SAFRA holds a “Sfardi Party” as members sit and eat food together. From left to right: Danny Gross, Adoram Lalezari, Tal Ullmann, Sigalle Bahary, Uri Farber, Avi Passy, Daniel Ben-Or. Photo courtesy of SAFRA at UMD Facebook.

By Dylan Spilko
For Mitzpeh

The Jewish community at this university continues to expand with an on-campus group that is revamping their organization for the semester.

SAFRA, otherwise known as the Sephardic Association for Festive and Religious Activities, is a relatively new organization that aims to help Sephardic students at this university connect with and celebrate their Sephardic heritage. 

The group, which doesn’t have formal meetings, has a board of four students that organizes various events. Although there was a dip in attendance to their events in the last two years according to senior SAFRA member Avi Passy, SAFRA is gaining more attention this semester from the Jewish community. 

“I’d say that it’s starting to grow this year,” Passy, an electrical engineering and political science major said. “We’ve definitely seen more engagement this year than we did last year.”

SAFRA is the only cultural group on campus for Sephardim. Sephardic Jews are the Jewish descendants of Spain, Portugal, North Africa and the Middle East. 

Last year, they had a group chat of about 30 members, according to senior SAFRA member Mayan Beroukhim. As of the start of the fall semester, the organization created a Facebook group and has seen their total page “likes” reach 80. The Facebook page is where SAFRA creates and promotes SAFRA  events. 

“I took the initiative to make it into a Facebook page. That way we’re not just creating awareness with people who are in the group chat, but with anybody in the community that wants to get involved and just kind of making it more of an open forum,” Beroukhim, a family science major, said. 

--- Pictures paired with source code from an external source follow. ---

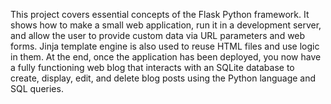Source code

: This project covers essential concepts of the Flask Python framework. It shows how to make a small web application, run it in a development server, and allow the user to provide custom data via URL parameters and web forms. Jinja template engine is also used to reuse HTML files and use logic in them. At the end, once the application has been deployed, you now have a fully functioning web blog that interacts with an SQLite database to create, display, edit, and delete blog posts using the Python language and SQL queries.
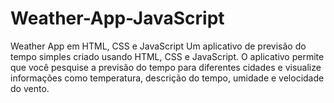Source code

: # Weather-App-JavaScript
 Weather App em HTML, CSS e JavaScript Um aplicativo de previsão do tempo simples criado usando HTML, CSS e JavaScript. O aplicativo permite que você pesquise a previsão do tempo para diferentes cidades e visualize informações como temperatura, descrição do tempo, umidade e velocidade do vento.
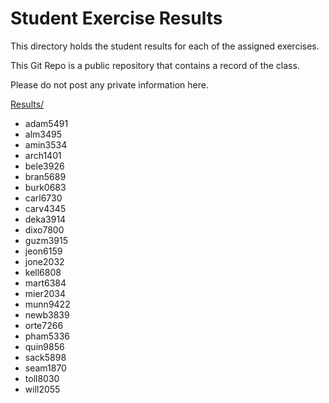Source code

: # Student Exercise Results

This directory holds the student results for each of the assigned exercises.

This Git Repo is a public repository that contains a record of the class.

Please do not post any private information here.

[Results/](./)

* adam5491
* alm3495
* amin3534
* arch1401
* bele3926
* bran5689
* burk0683
* carl6730 
* carv4345
* deka3914
* dixo7800
* guzm3915
* jeon6159 
* jone2032
* kell6808
* mart6384
* mier2034
* munn9422
* newb3839
* orte7266
* pham5336
* quin9856
* sack5898
* seam1870
* toll8030
* will2055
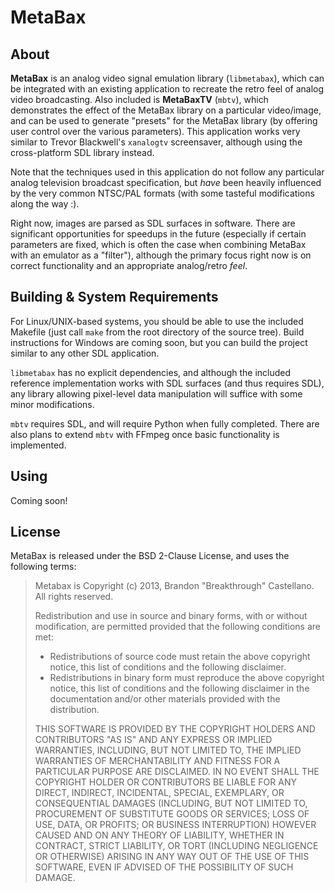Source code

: 
MetaBax
=======


About
-----

**MetaBax** is an analog video signal emulation library (`libmetabax`), which can be integrated with an existing application to recreate the retro feel of analog video broadcasting. Also included is **MetaBaxTV** (`mbtv`), which demonstrates the effect of the MetaBax library on a particular video/image, and can be used to generate "presets" for the MetaBax library (by offering user control over the various parameters).  This application works very similar to Trevor Blackwell's `xanalogtv` screensaver, although using the cross-platform SDL library instead.

Note that the techniques used in this application do not follow any particular analog television broadcast specification, but *have* been heavily influenced by the very common NTSC/PAL formats (with some tasteful modifications along the way :).

Right now, images are parsed as SDL surfaces in software.  There are significant opportunities for speedups in the future (especially if certain parameters are fixed, which is often the case when combining MetaBax with an emulator as a "filter"), although the primary focus right now is on correct functionality and an appropriate analog/retro *feel*.


Building & System Requirements
------------------------------

For Linux/UNIX-based systems, you should be able to use the included Makefile (just call `make` from the root directory of the source tree).  Build instructions for Windows are coming soon, but you can build the project similar to any other SDL application.

`libmetabax` has no explicit dependencies, and although the included reference implementation works with SDL surfaces (and thus requires SDL), any library allowing pixel-level data manipulation will suffice with some minor modifications.

`mbtv` requires SDL, and will require Python when fully completed.  There are also plans to extend `mbtv` with FFmpeg once basic functionality is implemented.


Using
-----

Coming soon!


License
-------

MetaBax is released under the BSD 2-Clause License, and uses the following terms:

> Metabax is Copyright (c) 2013, Brandon "Breakthrough" Castellano.
> All rights reserved.
> 
> Redistribution and use in source and binary forms, with or without modification, are permitted provided that the following conditions are met:
> 
> * Redistributions of source code must retain the above copyright notice, this list of conditions and the following disclaimer.
> * Redistributions in binary form must reproduce the above copyright notice, this list of conditions and the following disclaimer in the documentation and/or other materials provided with the distribution.
> 
> THIS SOFTWARE IS PROVIDED BY THE COPYRIGHT HOLDERS AND CONTRIBUTORS "AS IS" AND ANY EXPRESS OR IMPLIED WARRANTIES, INCLUDING, BUT NOT LIMITED TO, THE IMPLIED WARRANTIES OF MERCHANTABILITY AND FITNESS FOR A PARTICULAR PURPOSE ARE DISCLAIMED. IN NO EVENT SHALL THE COPYRIGHT HOLDER OR CONTRIBUTORS BE LIABLE FOR ANY DIRECT, INDIRECT, INCIDENTAL, SPECIAL, EXEMPLARY, OR CONSEQUENTIAL DAMAGES (INCLUDING, BUT NOT LIMITED TO, PROCUREMENT OF SUBSTITUTE GOODS OR SERVICES; LOSS OF USE, DATA, OR PROFITS; OR BUSINESS INTERRUPTION) HOWEVER CAUSED AND ON ANY THEORY OF LIABILITY, WHETHER IN CONTRACT, STRICT LIABILITY, OR TORT (INCLUDING NEGLIGENCE OR OTHERWISE) ARISING IN ANY WAY OUT OF THE USE OF THIS SOFTWARE, EVEN IF ADVISED OF THE POSSIBILITY OF SUCH DAMAGE.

Typical events for SAFRA members include what board members like to call a “Sephardi Party.” A Sephardi Party can be described as any general hangout, ranging from a movie night to a hangout or even a dinner. These events are designed to increase the familiarity between Sephardi Jewish students and the university community that surrounds them.

“The main goal of SAFRA is to give Sephardi Jewish students a place to embrace their heritage,” junior SAFRA member Noah Zbozny said. “The majority of the Orthodox community on campus is Ashkenazi, so SAFRA gives Sephardi students a place to embrace their heritage, partake in Sephardi davening every now and then and get some good home-cooked Sephardic meals.”

Most of the members haven’t had any way to celebrate their heritage and to share it with a community of people. With SAFRA, students have a group of people that accepts all kinds of religions and beliefs. 

“The SAFRA community is extremely open and welcoming,” Zbozny, a computer science and finance major, said. “Anyone is always welcome to any event, Sephardi or Ashkenazi, Jewish or non-Jewish.” 

The board of organizers for SAFRA continually posts events on the SAFRA Facebook page and sends out information about upcoming events in the Hillel weekly newsletter. For the rest of this semester, the main organizers of SAFRA hope to expand the broader Sephardic community at this university.  

“The University of Maryland is so diverse. SAFRA is just another awesome and unique way that students can practice their Jewish heritage the way they see fit, and I think that is what is so beautiful about it,” Beroukhim said.